Siempre encontramos razones y pretextos para no amar a los demás. Parece que eso es parte de nuestro ego. No deseamos pecar, pero a menudo evitamos hacer el bien que podríamos hacer. Hoy se nos recuerda que la base del mandamiento del amor ya estaba en el Antiguo Testamento: porque ustedes también fueron extranjeros en tierra de Egipto. Porque ellos, siendo marginados por la sociedad, han sido amados por Dios incondicionalmente. Cristo nos lo dice aún más claramente.

El Evangelio de Mateo de hoy generaliza, una vez más: ama a Dios y ama a tu prójimo. Podemos traer a la mente la historia del Buen Samaritano para recordar que nuestro prójimo es todo aquel que tiene cualquier tipo de necesidad. Esto es una llamada al amor universal.

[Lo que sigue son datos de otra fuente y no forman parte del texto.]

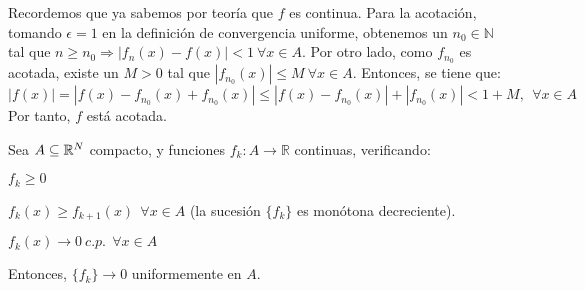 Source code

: \begin{sol}
    Recordemos que ya sabemos por teoría que $f$ es continua. Para la acotación, tomando $\epsilon = 1$ en la definición de convergencia uniforme, obtenemos un $n_0 \in \mathbb{N}$ tal que $n \ge n_0 \Rightarrow |f_n(x) - f(x)| < 1\ \forall x \in A$. Por otro lado, como $f_{n_0}$ es acotada, existe un $M>0$ tal que $|f_{n_0}(x)| \le M\ \forall x \in A$. Entonces, se tiene que: $$|f(x)| = |f(x) - f_{n_0}(x) + f_{n_0}(x)| \le |f(x) - f_{n_0}(x)| + |f_{n_0}(x)| < 1 + M, \ \ \forall x \in A$$
    Por tanto, $f$ está acotada.
  \end{sol}

\begin{ejer}
  \label{1}
  Sea $A\subseteq \mathbb{R}^N$ compacto, y funciones $f_k : A \to \mathbb{R}$ continuas, verificando:

  \begin{nlist}
  \item $f_k \geq 0$
  \item $f_k(x) \geq f_{k+1}(x)\ \ \forall x \in A$ (la sucesión $\{f_k\}$ es monótona decreciente).
  \item $f_k(x) \to 0\ c.p.\ \ \forall x \in A$
  \end{nlist}

  Entonces, $\{f_k\} \to 0$ uniformemente en $A$.
\end{ejer}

No es una invitación a averiguar a quién no tenemos que amar.

En una familia o en una comunidad religiosa o en una comunidad parroquial, no es fácil amar a los que rechazan la forma de vida de la familia, de la comunidad religiosa o de la parroquia (sobre todo individualistas y orgullosos). Amar a estas personas no significa rechazar la forma de vida que nos ha sido entregada. Significa buscar formas de amor para quienes la rechazan. Esto es parte del continuo reto de seguir a Cristo. Veamos tres historias sencillas que describen tres rasgos importantes del amor de Dios y del amor que nos pide vivir.

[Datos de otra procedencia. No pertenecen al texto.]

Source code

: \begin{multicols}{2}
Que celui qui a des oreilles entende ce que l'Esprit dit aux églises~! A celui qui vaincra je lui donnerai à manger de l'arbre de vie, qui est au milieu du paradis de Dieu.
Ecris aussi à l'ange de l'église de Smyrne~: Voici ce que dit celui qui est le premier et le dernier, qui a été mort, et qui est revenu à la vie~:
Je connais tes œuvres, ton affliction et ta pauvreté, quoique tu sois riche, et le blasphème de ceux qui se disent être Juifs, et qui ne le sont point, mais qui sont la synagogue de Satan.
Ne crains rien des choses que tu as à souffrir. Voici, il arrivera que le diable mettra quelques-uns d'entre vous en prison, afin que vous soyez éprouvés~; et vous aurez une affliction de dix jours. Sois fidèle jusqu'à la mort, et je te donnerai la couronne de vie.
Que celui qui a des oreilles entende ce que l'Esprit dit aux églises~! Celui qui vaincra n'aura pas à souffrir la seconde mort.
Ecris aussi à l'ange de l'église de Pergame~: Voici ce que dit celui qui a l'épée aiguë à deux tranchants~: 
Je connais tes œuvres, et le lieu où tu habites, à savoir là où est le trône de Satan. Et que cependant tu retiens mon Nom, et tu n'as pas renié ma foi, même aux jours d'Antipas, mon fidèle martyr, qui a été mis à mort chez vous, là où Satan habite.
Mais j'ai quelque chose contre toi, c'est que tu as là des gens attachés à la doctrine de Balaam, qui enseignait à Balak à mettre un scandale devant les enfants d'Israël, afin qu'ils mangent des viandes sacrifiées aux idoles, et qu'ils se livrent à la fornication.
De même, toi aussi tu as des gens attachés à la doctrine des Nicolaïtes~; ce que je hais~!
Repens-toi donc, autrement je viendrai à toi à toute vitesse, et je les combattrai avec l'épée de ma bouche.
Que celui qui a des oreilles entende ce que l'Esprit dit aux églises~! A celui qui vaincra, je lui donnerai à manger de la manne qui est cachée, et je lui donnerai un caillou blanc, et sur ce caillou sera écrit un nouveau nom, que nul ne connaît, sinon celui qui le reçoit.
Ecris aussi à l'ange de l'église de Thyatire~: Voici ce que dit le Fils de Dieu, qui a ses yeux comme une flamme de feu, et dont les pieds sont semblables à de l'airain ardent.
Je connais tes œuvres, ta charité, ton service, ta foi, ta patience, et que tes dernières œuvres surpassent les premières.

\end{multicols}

Serendipia es una palabra de moda. Es el efecto por el cual uno encuentra accidentalmente algo realmente maravilloso, especialmente cuando buscaba algo completamente distinto. El amor de Dios es sorprendente y asombroso. Llega sin avisar ¿Cuántas veces sentimos que Él construye un camino donde parecía imposible hacerlo? Esta es nuestra primera historia:

El Dr. Teo era un médico general que se transformó en cirujano estético. Murió en octubre de 2012, tras serle diagnosticado un cáncer de hígado.
Al principio, como muchos otros, pensaba en la felicidad en términos de éxito, y ese suceso era la riqueza. Como médico joven, comprendió que ser un cirujano estético le daría la oportunidad de llegar rápidamente el éxito y a la riqueza. Así que, en vez de dedicarse a los enfermos y doloridos, se consagró a embellecer el aspecto de algunos privilegiados. No se equivocó; después de un año estaba nadando en millones y podía permitirse todo tipo de lujos. Entonces, en marzo de 2011, en la cima de la vida, según los criterios del mundo, se le diagnosticó un cáncer de hígado. Se deprimió completamente y se dio cuenta que todo lo que había conseguido no le podía dar una verdadera alegría y gozo.
El Dr. Teo dijo que, como médico, debería estar lleno de compasión incluso por las criaturas no humanas, pero no lo estaba y no podía estarlo. De hecho, su contacto con los sufrimientos y las muertes en el departamento de cáncer, como médico joven, ahogaron su sensibilidad y su capacidad de empatía. Todo era para él simplemente trabajo. Aunque conocía en términos médicos el sufrimiento de las personas, cómo se sentían y por lo que estaban pasando, en realidad no imaginaba cómo se encontraban…hasta que él mismo se convirtió en un paciente de cáncer. Dijo que si pudiera volver a vivir, habría sido un médico diferente, un médico verdaderamente compasivo. Como paciente de cáncer, comenzaba a comprender cómo se sentían los demás; lo aprendió de una forma dura y definitiva.
El Dr. Teo aconsejaba a los médicos jóvenes no perder nunca el rumbo moral en el camino de la vida y en la práctica de su profesión, algo que él había perdido al obsesionarse con la riqueza, viendo a sus pacientes como simples fuentes de ganancia. Como médicos, deberían servir a las personas y tener compasión por el sufrimiento de sus pacientes. La sociedad y los medios de comunicación no deberían dictarles cómo han de vivir.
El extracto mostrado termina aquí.